■ **THE TASK**
Print the full set of records below, character for character and picture-free.

(Beginning of EXTRACTED ENTRIES)

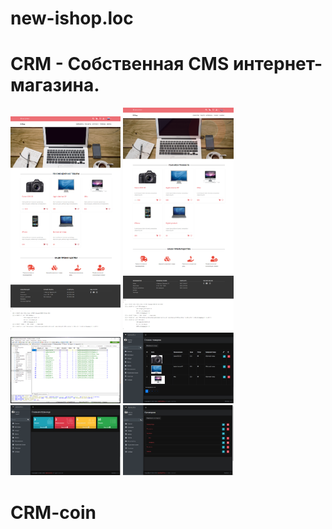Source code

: # new-ishop.loc
# CRM -  Cобственная CMS интернет-магазина.

<img src="https://github.com/SolodovnikViktor/new-ishop.loc/blob/main/screen/1-ru.png" width=35% height=35%>
<img src="https://github.com/SolodovnikViktor/new-ishop.loc/blob/main/screen/2-en.png" width=35% height=35%>
<img src="https://github.com/SolodovnikViktor/new-ishop.loc/blob/main/screen/3-heidiSQL.png" width=35% height=35%>
<img src="https://github.com/SolodovnikViktor/new-ishop.loc/blob/main/screen/4-adminLTE.png" width=35% height=35%>
<img src="https://github.com/SolodovnikViktor/new-ishop.loc/blob/main/screen/5-adminLTE.png" width=35% height=35%>
<img src="https://github.com/SolodovnikViktor/new-ishop.loc/blob/main/screen/6-adminLTE.png" width=35% height=35%>

# CRM-coin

(End of EXTRACTED ENTRIES)

■ **ANSWER TO THIS TASK**
Source code

: # new-ishop.loc
# CRM -  Cобственная CMS интернет-магазина.

<img src="https://github.com/SolodovnikViktor/new-ishop.loc/blob/main/screen/1-ru.png" width=35% height=35%>
<img src="https://github.com/SolodovnikViktor/new-ishop.loc/blob/main/screen/2-en.png" width=35% height=35%>
<img src="https://github.com/SolodovnikViktor/new-ishop.loc/blob/main/screen/3-heidiSQL.png" width=35% height=35%>
<img src="https://github.com/SolodovnikViktor/new-ishop.loc/blob/main/screen/4-adminLTE.png" width=35% height=35%>
<img src="https://github.com/SolodovnikViktor/new-ishop.loc/blob/main/screen/5-adminLTE.png" width=35% height=35%>
<img src="https://github.com/SolodovnikViktor/new-ishop.loc/blob/main/screen/6-adminLTE.png" width=35% height=35%>

# CRM-coin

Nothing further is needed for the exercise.